── EXERCISE DATA ──

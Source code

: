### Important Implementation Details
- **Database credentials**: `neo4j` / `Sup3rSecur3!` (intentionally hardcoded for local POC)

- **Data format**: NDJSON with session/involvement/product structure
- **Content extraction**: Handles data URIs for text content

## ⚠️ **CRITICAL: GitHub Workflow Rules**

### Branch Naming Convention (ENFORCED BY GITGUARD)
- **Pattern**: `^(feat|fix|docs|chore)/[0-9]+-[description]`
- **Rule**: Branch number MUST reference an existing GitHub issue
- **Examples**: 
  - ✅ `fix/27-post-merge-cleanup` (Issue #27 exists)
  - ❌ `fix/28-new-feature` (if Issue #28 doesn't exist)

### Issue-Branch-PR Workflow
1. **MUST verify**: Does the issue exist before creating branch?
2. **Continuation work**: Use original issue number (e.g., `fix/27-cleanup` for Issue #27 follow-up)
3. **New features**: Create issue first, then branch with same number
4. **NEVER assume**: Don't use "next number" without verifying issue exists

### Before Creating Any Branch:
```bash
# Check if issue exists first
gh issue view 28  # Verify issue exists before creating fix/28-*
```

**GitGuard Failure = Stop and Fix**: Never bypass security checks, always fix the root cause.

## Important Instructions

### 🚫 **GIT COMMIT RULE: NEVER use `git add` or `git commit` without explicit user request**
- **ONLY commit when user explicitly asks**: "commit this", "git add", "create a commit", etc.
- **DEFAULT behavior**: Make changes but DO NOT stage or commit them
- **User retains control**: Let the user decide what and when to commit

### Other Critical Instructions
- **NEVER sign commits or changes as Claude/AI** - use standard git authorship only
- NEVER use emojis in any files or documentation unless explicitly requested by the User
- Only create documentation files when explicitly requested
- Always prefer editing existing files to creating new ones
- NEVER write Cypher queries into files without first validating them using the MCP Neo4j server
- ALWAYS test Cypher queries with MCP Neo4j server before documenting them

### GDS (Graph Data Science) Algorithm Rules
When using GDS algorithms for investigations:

───

**YOUR GOAL:** Transcribe all the data word for word, as it appears above.

**FINISHED EXERCISE:**
Source code

:### Important Implementation Details
- **Database credentials**: `neo4j` / `Sup3rSecur3!` (intentionally hardcoded for local POC)

- **Data format**: NDJSON with session/involvement/product structure
- **Content extraction**: Handles data URIs for text content

## ⚠️ **CRITICAL: GitHub Workflow Rules**

### Branch Naming Convention (ENFORCED BY GITGUARD)
- **Pattern**: `^(feat|fix|docs|chore)/[0-9]+-[description]`
- **Rule**: Branch number MUST reference an existing GitHub issue
- **Examples**: 
  - ✅ `fix/27-post-merge-cleanup` (Issue #27 exists)
  - ❌ `fix/28-new-feature` (if Issue #28 doesn't exist)

### Issue-Branch-PR Workflow
1. **MUST verify**: Does the issue exist before creating branch?
2. **Continuation work**: Use original issue number (e.g., `fix/27-cleanup` for Issue #27 follow-up)
3. **New features**: Create issue first, then branch with same number
4. **NEVER assume**: Don't use "next number" without verifying issue exists

### Before Creating Any Branch:
```bash
# Check if issue exists first
gh issue view 28  # Verify issue exists before creating fix/28-*
```

**GitGuard Failure = Stop and Fix**: Never bypass security checks, always fix the root cause.

## Important Instructions

### 🚫 **GIT COMMIT RULE: NEVER use `git add` or `git commit` without explicit user request**
- **ONLY commit when user explicitly asks**: "commit this", "git add", "create a commit", etc.
- **DEFAULT behavior**: Make changes but DO NOT stage or commit them
- **User retains control**: Let the user decide what and when to commit

### Other Critical Instructions
- **NEVER sign commits or changes as Claude/AI** - use standard git authorship only
- NEVER use emojis in any files or documentation unless explicitly requested by the User
- Only create documentation files when explicitly requested
- Always prefer editing existing files to creating new ones
- NEVER write Cypher queries into files without first validating them using the MCP Neo4j server
- ALWAYS test Cypher queries with MCP Neo4j server before documenting them

### GDS (Graph Data Science) Algorithm Rules
When using GDS algorithms for investigations:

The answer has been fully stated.